### Record excerpts

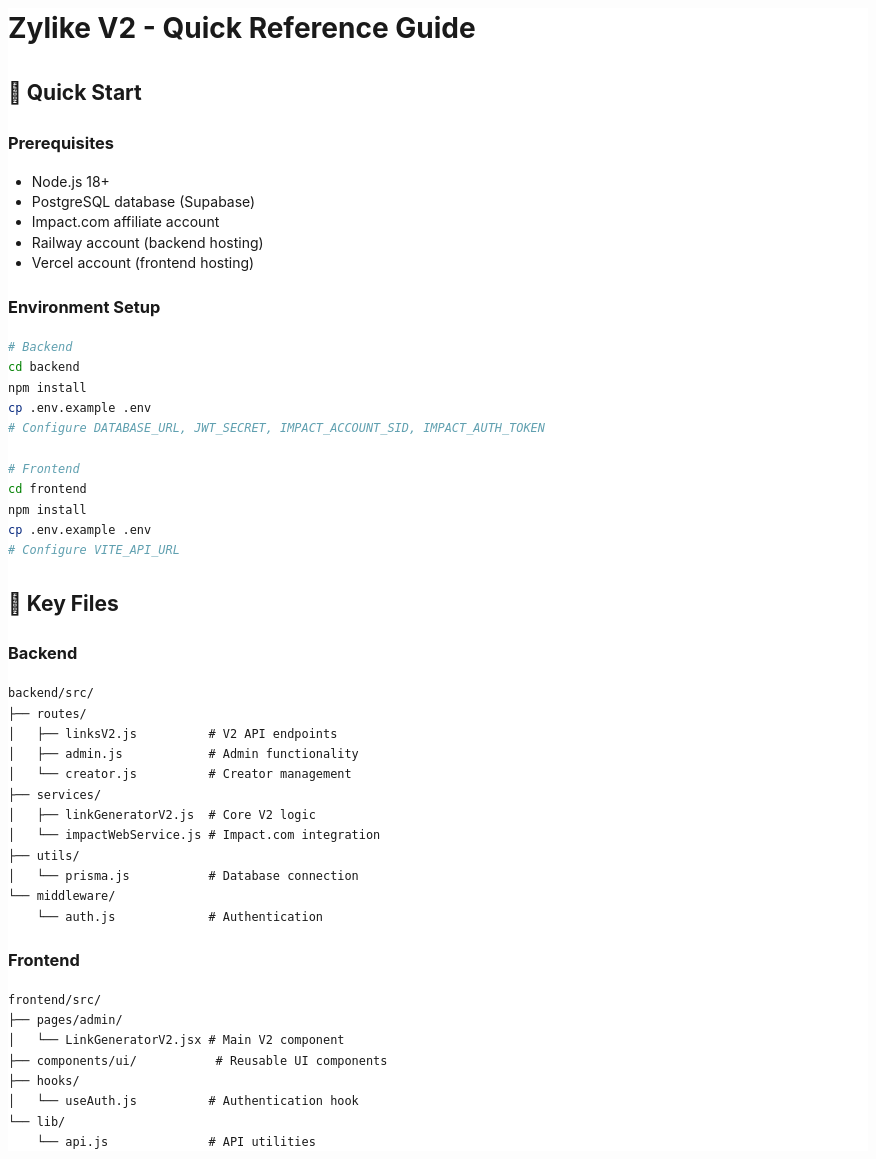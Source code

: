 # Zylike V2 - Quick Reference Guide

## 🚀 Quick Start

### Prerequisites
- Node.js 18+
- PostgreSQL database (Supabase)
- Impact.com affiliate account
- Railway account (backend hosting)
- Vercel account (frontend hosting)

### Environment Setup
```bash
# Backend
cd backend
npm install
cp .env.example .env
# Configure DATABASE_URL, JWT_SECRET, IMPACT_ACCOUNT_SID, IMPACT_AUTH_TOKEN

# Frontend
cd frontend
npm install
cp .env.example .env
# Configure VITE_API_URL
```

## 📁 Key Files

### Backend
```
backend/src/
├── routes/
│   ├── linksV2.js          # V2 API endpoints
│   ├── admin.js            # Admin functionality
│   └── creator.js          # Creator management
├── services/
│   ├── linkGeneratorV2.js  # Core V2 logic
│   └── impactWebService.js # Impact.com integration
├── utils/
│   └── prisma.js           # Database connection
└── middleware/
    └── auth.js             # Authentication
```

### Frontend
```
frontend/src/
├── pages/admin/
│   └── LinkGeneratorV2.jsx # Main V2 component
├── components/ui/           # Reusable UI components
├── hooks/
│   └── useAuth.js          # Authentication hook
└── lib/
    └── api.js              # API utilities
```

### Try it
Reproduce the listing above exactly, without a single picture.

### Response
Source code

: # Zylike V2 - Quick Reference Guide

## 🚀 Quick Start

### Prerequisites
- Node.js 18+
- PostgreSQL database (Supabase)
- Impact.com affiliate account
- Railway account (backend hosting)
- Vercel account (frontend hosting)

### Environment Setup
```bash
# Backend
cd backend
npm install
cp .env.example .env
# Configure DATABASE_URL, JWT_SECRET, IMPACT_ACCOUNT_SID, IMPACT_AUTH_TOKEN

# Frontend
cd frontend
npm install
cp .env.example .env
# Configure VITE_API_URL
```

## 📁 Key Files

### Backend
```
backend/src/
├── routes/
│   ├── linksV2.js          # V2 API endpoints
│   ├── admin.js            # Admin functionality
│   └── creator.js          # Creator management
├── services/
│   ├── linkGeneratorV2.js  # Core V2 logic
│   └── impactWebService.js # Impact.com integration
├── utils/
│   └── prisma.js           # Database connection
└── middleware/
    └── auth.js             # Authentication
```

### Frontend
```
frontend/src/
├── pages/admin/
│   └── LinkGeneratorV2.jsx # Main V2 component
├── components/ui/           # Reusable UI components
├── hooks/
│   └── useAuth.js          # Authentication hook
└── lib/
    └── api.js              # API utilities
```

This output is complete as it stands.